Wednesday, April 18, 2012

I Don't Care!... Okay, Maybe I Do

Hey There!
So this week's tweet is actually one that one of my followers retweeted and upon reading it, I had to retweet it as well. It's also rather funny that I would stumble upon this tweet because as freshman year comes to a close, I realize just how applicable it is to some of the people I have befriended this year.
My freshman year here at Penn State has been a learning experience, to say the least. While I have learned something new in each of my classes, I would say that the bulk of my learning came from experiences outside of the classroom. Namely, through living with someone else.

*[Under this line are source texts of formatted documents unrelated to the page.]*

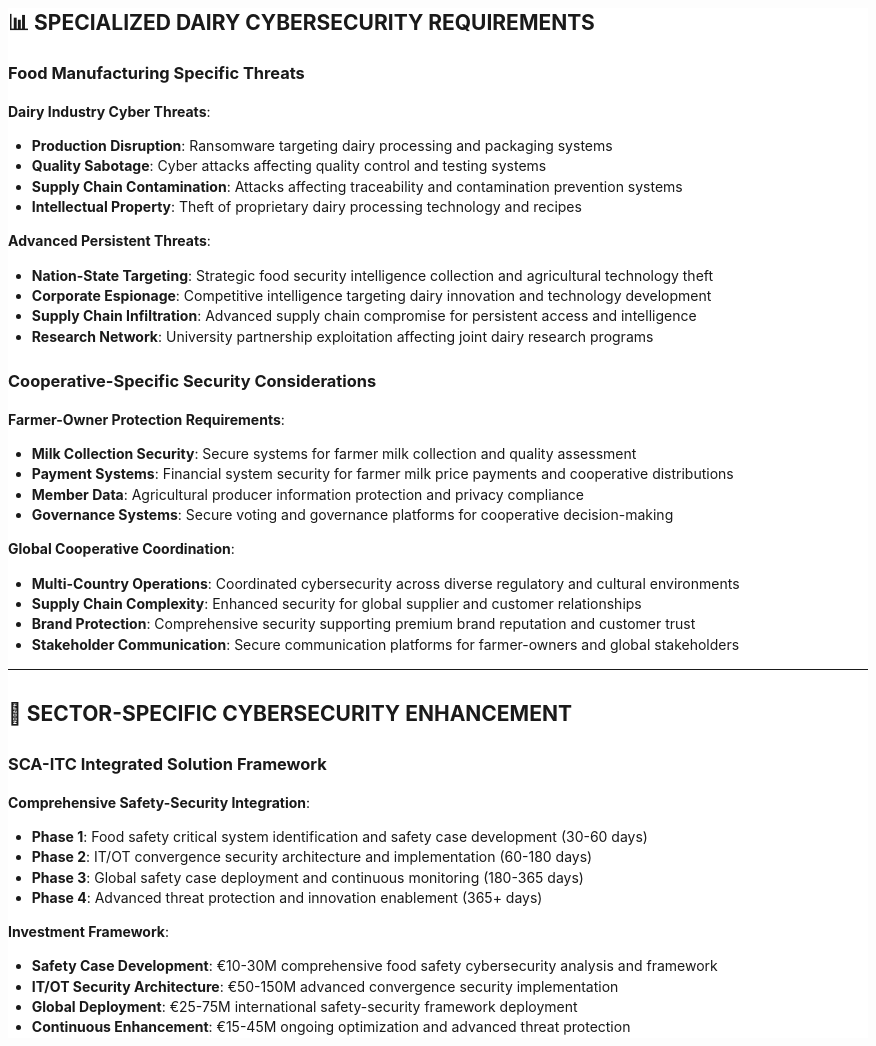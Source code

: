
## 📊 **SPECIALIZED DAIRY CYBERSECURITY REQUIREMENTS**

### **Food Manufacturing Specific Threats**

**Dairy Industry Cyber Threats**:
- **Production Disruption**: Ransomware targeting dairy processing and packaging systems
- **Quality Sabotage**: Cyber attacks affecting quality control and testing systems
- **Supply Chain Contamination**: Attacks affecting traceability and contamination prevention systems
- **Intellectual Property**: Theft of proprietary dairy processing technology and recipes

**Advanced Persistent Threats**:
- **Nation-State Targeting**: Strategic food security intelligence collection and agricultural technology theft
- **Corporate Espionage**: Competitive intelligence targeting dairy innovation and technology development
- **Supply Chain Infiltration**: Advanced supply chain compromise for persistent access and intelligence
- **Research Network**: University partnership exploitation affecting joint dairy research programs

### **Cooperative-Specific Security Considerations**

**Farmer-Owner Protection Requirements**:
- **Milk Collection Security**: Secure systems for farmer milk collection and quality assessment
- **Payment Systems**: Financial system security for farmer milk price payments and cooperative distributions
- **Member Data**: Agricultural producer information protection and privacy compliance
- **Governance Systems**: Secure voting and governance platforms for cooperative decision-making

**Global Cooperative Coordination**:
- **Multi-Country Operations**: Coordinated cybersecurity across diverse regulatory and cultural environments
- **Supply Chain Complexity**: Enhanced security for global supplier and customer relationships
- **Brand Protection**: Comprehensive security supporting premium brand reputation and customer trust
- **Stakeholder Communication**: Secure communication platforms for farmer-owners and global stakeholders

---

## 🚀 **SECTOR-SPECIFIC CYBERSECURITY ENHANCEMENT**

### **SCA-ITC Integrated Solution Framework**

**Comprehensive Safety-Security Integration**:
- **Phase 1**: Food safety critical system identification and safety case development (30-60 days)
- **Phase 2**: IT/OT convergence security architecture and implementation (60-180 days)
- **Phase 3**: Global safety case deployment and continuous monitoring (180-365 days)
- **Phase 4**: Advanced threat protection and innovation enablement (365+ days)

**Investment Framework**:
- **Safety Case Development**: €10-30M comprehensive food safety cybersecurity analysis and framework
- **IT/OT Security Architecture**: €50-150M advanced convergence security implementation
- **Global Deployment**: €25-75M international safety-security framework deployment
- **Continuous Enhancement**: €15-45M ongoing optimization and advanced threat protection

To sum up the situation with my roommate, we requested one another coming into this year and about a week in, I realized things about her that I really didn't like. Since we requested one another, I didn't know how to confront the situation and eventually things boiled over and the situation got so bad that we didn't talk for weeks. Now, we manage to be friendly with one another without actually being friends. It works for the both of us and provides us with some space from one another. After all, that shoebox we call a room can get cramped when you spend your entire day with your roommate, as the two of us did. But I have to admit that during the time when we weren't talking, I seemed to talking about her the most to other people. I quickly realized that by trying to maintain my attitude towards her and forcing myself not to talk to her, yet by still being consumed with talking about everything she did,  these were all signs that I clearly did care about the situation. What makes it even harder is I have to admit that I did still care about her as well. We had grown really close at one point during the year and if there was a night she was out at a party little later than I expected, a part of me started to worry that she was okay. But then I would quickly remind myself that I'm supposed to be mad at her and I shouldn't care about her wellbeing. Now that my roommate and I are fine, I realize just how ridiculous I was being and just how true this tweet is. I've realized that if you grow close to someone as a friend (the same applies to someone potentially becoming more than a friend), it's difficult to just turn those feelings off and act like you no longer care about them. A part of you will always care about them, regardless of the situation.
Has the same situation ever happened to you? Did you have to learn the hard way like I did?